**Task brief:**
Omit all images, then repeat exactly the lines below from the one containing "Source code" through the one containing "S_n$ t.ž. $\sigma(G_0)=G_1$.", both ends included.

···

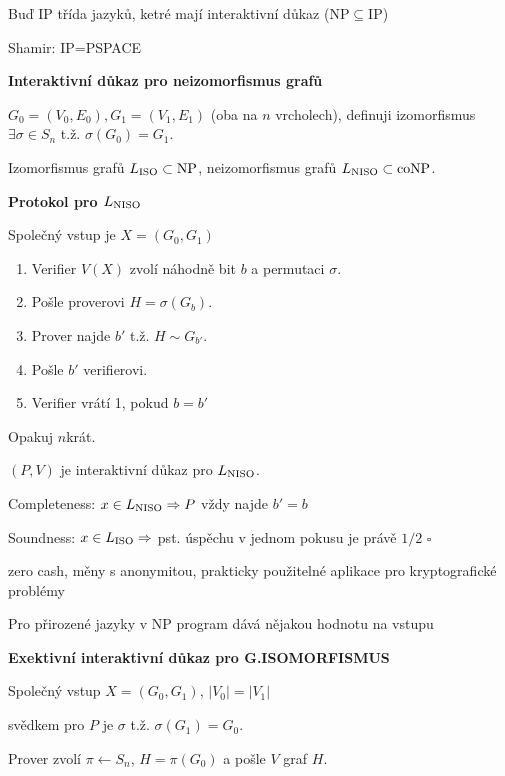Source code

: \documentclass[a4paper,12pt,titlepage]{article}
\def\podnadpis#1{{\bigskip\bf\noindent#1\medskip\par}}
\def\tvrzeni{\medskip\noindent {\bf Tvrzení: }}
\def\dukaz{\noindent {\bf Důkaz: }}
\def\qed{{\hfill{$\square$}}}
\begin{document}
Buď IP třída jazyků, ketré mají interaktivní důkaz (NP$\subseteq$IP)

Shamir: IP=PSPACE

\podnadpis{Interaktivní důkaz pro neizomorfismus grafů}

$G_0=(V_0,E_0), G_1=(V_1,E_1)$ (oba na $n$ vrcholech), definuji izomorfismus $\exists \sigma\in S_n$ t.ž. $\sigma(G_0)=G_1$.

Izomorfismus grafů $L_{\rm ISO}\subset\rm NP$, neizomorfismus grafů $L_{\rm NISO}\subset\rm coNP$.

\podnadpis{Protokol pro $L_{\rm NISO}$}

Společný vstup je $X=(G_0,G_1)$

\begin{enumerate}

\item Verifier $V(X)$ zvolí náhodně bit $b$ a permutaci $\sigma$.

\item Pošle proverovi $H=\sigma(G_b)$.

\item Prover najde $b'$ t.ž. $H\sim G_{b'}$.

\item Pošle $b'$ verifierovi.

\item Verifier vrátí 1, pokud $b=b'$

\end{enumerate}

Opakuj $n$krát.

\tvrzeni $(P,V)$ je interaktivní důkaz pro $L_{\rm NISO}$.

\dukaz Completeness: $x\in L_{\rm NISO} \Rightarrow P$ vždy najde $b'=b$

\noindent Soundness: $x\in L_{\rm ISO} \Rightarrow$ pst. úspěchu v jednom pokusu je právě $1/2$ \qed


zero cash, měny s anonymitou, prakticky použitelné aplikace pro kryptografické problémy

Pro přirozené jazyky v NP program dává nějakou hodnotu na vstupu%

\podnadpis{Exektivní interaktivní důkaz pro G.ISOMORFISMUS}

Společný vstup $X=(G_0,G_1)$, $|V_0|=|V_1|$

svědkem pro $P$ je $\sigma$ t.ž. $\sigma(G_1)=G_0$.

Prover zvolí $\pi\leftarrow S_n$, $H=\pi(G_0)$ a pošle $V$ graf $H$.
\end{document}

···

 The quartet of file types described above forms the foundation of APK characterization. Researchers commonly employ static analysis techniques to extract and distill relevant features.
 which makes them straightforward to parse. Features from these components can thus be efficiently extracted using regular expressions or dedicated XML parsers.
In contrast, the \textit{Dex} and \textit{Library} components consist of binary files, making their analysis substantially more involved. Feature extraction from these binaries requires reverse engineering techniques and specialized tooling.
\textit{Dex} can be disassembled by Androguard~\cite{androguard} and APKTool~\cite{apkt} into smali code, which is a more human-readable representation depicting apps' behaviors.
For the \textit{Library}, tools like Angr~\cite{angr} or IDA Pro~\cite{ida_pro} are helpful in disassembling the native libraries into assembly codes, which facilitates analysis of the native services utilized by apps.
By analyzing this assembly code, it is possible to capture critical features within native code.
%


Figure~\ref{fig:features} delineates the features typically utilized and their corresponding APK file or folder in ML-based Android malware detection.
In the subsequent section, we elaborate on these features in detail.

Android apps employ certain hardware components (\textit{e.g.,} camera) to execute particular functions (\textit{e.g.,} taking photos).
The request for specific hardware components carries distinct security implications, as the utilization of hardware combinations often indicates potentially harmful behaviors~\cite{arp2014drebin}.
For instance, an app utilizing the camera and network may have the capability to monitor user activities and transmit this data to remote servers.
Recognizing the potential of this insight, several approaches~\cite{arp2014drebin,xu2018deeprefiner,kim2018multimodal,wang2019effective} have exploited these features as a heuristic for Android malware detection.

···

**Written response:**
Source code

: \documentclass[a4paper,12pt,titlepage]{article}
\def\podnadpis#1{{\bigskip\bf\noindent#1\medskip\par}}
\def\tvrzeni{\medskip\noindent {\bf Tvrzení: }}
\def\dukaz{\noindent {\bf Důkaz: }}
\def\qed{{\hfill{$\square$}}}
\begin{document}
Buď IP třída jazyků, ketré mají interaktivní důkaz (NP$\subseteq$IP)

Shamir: IP=PSPACE

\podnadpis{Interaktivní důkaz pro neizomorfismus grafů}

$G_0=(V_0,E_0), G_1=(V_1,E_1)$ (oba na $n$ vrcholech), definuji izomorfismus $\exists \sigma\in S_n$ t.ž. $\sigma(G_0)=G_1$.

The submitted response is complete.